Data excerpts:

..............................

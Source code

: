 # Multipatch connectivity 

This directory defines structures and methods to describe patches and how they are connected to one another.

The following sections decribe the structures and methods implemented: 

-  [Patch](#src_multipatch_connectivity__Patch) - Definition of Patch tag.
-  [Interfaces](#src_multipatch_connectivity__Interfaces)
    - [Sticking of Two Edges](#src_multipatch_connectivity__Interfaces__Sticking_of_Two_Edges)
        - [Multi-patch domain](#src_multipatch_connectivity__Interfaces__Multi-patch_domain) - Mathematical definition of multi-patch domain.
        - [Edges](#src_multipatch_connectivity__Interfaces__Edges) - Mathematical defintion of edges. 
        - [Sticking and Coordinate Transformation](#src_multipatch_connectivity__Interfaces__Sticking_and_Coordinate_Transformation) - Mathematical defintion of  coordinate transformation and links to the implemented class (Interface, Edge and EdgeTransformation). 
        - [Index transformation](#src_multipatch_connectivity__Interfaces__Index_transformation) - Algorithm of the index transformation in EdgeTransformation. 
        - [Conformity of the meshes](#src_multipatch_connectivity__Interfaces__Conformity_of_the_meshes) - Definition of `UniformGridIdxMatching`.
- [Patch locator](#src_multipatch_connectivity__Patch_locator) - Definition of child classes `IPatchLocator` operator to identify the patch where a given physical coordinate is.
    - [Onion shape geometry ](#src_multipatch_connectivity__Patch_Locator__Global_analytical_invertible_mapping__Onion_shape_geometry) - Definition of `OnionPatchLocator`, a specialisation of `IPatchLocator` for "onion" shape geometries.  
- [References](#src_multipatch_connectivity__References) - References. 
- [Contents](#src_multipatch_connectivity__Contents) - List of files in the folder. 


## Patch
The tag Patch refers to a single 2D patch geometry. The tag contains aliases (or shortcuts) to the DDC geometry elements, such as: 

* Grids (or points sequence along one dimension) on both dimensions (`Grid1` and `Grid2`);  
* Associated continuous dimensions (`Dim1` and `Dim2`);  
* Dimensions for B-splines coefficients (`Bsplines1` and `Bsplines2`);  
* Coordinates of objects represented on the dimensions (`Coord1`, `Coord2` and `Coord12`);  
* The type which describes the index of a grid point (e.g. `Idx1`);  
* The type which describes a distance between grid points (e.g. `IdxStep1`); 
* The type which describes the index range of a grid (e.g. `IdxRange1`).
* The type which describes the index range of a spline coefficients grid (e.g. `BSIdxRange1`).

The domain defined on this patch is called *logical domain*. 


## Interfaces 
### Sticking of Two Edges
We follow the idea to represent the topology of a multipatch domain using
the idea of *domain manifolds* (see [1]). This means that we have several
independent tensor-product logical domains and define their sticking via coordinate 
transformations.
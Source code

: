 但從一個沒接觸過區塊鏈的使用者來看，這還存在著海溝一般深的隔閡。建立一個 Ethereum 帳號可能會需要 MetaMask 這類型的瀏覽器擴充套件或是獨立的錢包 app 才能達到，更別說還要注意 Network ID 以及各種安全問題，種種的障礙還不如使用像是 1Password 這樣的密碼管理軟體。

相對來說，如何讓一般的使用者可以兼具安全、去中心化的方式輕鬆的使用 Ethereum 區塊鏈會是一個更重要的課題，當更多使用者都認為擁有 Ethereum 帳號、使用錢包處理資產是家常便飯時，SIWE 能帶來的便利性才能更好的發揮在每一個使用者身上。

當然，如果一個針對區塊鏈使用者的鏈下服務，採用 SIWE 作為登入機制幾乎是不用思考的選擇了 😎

..............................

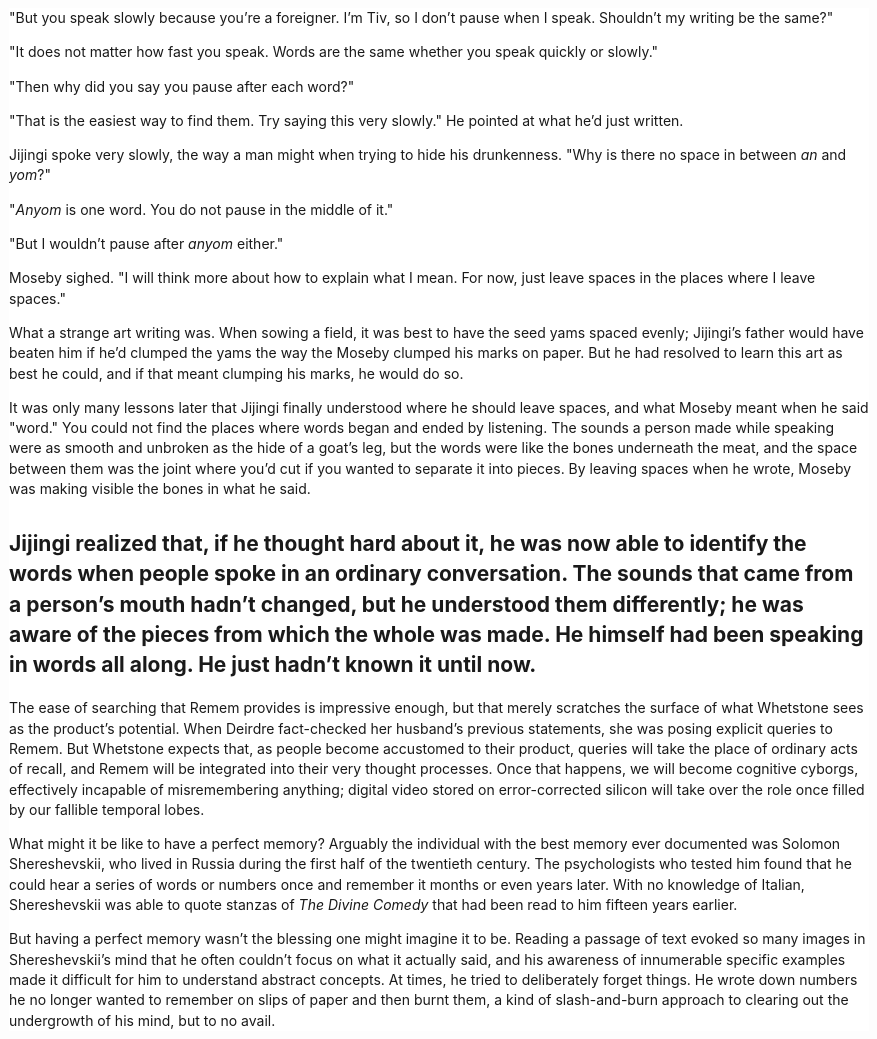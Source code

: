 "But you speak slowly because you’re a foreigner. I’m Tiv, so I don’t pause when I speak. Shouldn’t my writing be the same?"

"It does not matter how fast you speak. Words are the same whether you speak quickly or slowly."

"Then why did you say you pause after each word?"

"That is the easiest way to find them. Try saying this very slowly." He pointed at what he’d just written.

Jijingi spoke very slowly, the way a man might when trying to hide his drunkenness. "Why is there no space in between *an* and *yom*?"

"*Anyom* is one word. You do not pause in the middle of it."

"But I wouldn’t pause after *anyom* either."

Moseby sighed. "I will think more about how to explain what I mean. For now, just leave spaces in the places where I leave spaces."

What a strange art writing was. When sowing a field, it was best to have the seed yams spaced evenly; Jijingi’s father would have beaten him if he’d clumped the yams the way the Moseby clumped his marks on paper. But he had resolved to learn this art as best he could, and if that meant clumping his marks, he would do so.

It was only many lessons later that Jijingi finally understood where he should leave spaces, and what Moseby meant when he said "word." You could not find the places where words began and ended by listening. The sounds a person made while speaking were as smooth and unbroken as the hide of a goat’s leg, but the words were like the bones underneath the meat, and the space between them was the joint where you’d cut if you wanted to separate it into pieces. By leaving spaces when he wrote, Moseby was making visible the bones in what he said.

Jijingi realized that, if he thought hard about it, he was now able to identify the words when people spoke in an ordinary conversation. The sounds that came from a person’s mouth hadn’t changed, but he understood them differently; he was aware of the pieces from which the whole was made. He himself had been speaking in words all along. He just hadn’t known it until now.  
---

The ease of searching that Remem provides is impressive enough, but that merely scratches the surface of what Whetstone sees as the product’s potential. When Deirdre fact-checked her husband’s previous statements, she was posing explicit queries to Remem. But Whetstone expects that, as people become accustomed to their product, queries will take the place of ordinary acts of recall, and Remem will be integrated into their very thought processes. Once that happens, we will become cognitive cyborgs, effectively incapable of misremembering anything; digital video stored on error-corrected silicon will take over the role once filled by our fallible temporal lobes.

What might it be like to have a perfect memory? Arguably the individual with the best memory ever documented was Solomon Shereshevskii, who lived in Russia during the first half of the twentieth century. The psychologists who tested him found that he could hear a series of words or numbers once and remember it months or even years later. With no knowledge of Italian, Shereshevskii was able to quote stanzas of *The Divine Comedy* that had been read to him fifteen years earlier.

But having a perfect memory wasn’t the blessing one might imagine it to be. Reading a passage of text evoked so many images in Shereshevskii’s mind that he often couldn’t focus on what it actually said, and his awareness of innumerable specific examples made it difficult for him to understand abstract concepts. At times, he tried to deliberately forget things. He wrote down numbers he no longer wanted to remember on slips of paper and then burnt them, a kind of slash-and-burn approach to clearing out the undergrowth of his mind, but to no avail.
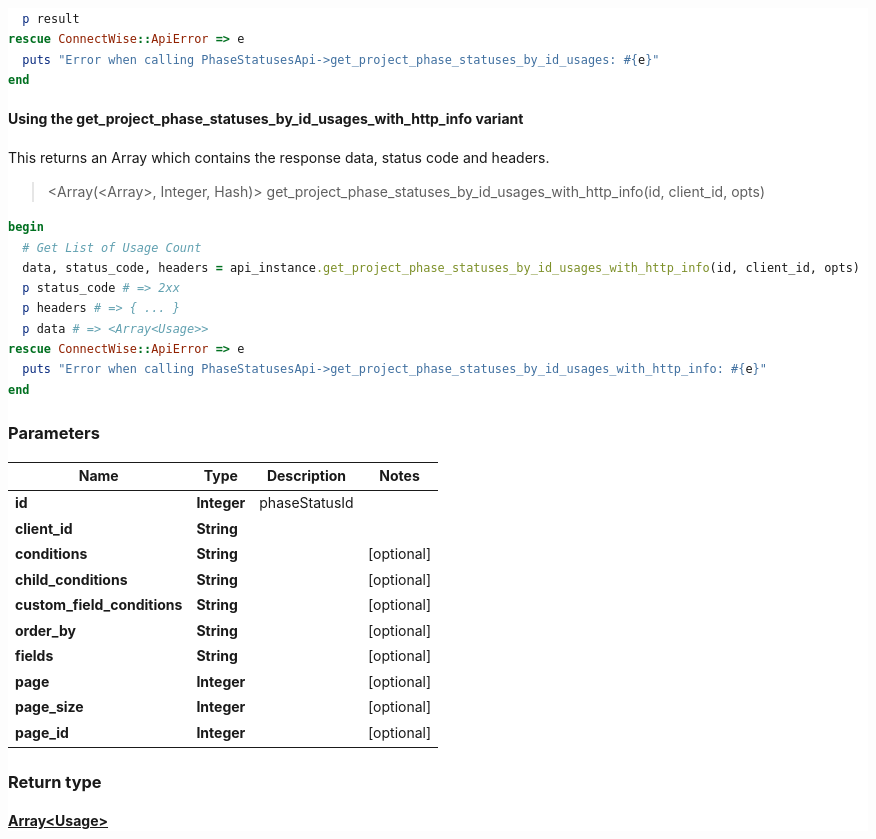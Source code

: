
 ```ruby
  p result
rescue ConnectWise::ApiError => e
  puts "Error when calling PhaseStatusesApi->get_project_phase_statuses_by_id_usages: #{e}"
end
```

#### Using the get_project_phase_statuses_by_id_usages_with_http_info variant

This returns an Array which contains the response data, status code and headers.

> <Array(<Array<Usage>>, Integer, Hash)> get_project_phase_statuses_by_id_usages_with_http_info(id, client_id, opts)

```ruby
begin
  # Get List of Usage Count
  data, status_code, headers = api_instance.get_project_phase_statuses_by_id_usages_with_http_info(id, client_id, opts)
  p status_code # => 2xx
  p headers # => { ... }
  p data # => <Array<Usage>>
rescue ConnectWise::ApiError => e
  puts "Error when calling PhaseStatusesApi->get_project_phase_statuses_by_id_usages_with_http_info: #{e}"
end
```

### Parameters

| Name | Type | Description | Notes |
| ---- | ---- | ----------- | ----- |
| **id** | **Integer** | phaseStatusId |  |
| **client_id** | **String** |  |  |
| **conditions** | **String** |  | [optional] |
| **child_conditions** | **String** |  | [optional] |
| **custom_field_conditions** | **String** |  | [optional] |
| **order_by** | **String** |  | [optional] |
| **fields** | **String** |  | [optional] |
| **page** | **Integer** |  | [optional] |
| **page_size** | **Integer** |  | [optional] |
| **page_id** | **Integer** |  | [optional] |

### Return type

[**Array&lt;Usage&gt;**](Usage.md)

..............................

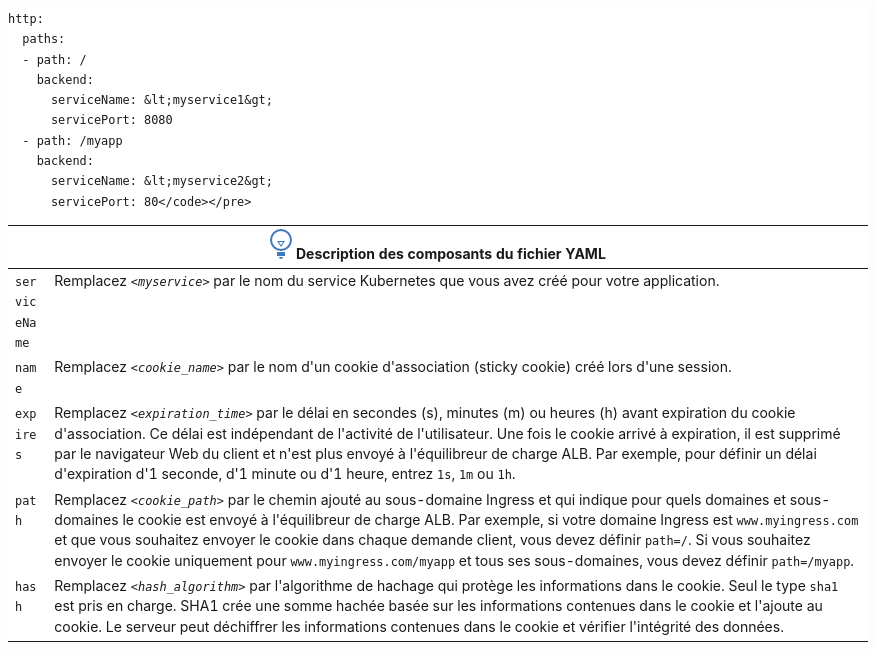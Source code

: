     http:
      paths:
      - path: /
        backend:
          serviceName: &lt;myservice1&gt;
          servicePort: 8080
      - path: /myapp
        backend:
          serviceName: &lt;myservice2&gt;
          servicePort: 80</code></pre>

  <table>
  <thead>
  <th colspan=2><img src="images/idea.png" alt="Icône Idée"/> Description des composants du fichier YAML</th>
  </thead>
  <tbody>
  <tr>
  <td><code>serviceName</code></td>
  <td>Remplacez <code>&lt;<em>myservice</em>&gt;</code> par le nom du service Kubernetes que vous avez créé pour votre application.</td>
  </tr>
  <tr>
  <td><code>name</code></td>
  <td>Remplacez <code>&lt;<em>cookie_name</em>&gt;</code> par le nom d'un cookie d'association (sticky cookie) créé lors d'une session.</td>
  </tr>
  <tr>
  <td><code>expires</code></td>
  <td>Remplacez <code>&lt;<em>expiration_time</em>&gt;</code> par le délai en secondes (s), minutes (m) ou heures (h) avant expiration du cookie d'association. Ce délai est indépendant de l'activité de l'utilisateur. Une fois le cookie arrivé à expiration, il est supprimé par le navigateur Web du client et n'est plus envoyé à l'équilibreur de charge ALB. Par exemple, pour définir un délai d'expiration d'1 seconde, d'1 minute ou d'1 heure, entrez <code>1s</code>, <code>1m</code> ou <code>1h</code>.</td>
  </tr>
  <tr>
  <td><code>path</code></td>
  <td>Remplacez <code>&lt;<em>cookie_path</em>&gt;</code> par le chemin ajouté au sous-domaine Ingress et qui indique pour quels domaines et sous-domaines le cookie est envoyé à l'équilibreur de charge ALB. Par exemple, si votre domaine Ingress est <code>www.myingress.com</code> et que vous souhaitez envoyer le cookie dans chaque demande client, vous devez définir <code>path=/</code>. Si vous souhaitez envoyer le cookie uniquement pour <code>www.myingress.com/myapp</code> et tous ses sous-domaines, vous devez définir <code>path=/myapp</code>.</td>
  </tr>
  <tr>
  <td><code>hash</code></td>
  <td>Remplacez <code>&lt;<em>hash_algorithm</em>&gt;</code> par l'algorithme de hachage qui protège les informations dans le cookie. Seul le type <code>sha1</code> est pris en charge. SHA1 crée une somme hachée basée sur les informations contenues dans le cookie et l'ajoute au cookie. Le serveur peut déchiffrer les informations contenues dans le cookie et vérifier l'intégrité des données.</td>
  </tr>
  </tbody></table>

..............................

What is expected
In the entries above, how many lines hold "votre"? Answer with the number alone.

Final answer
2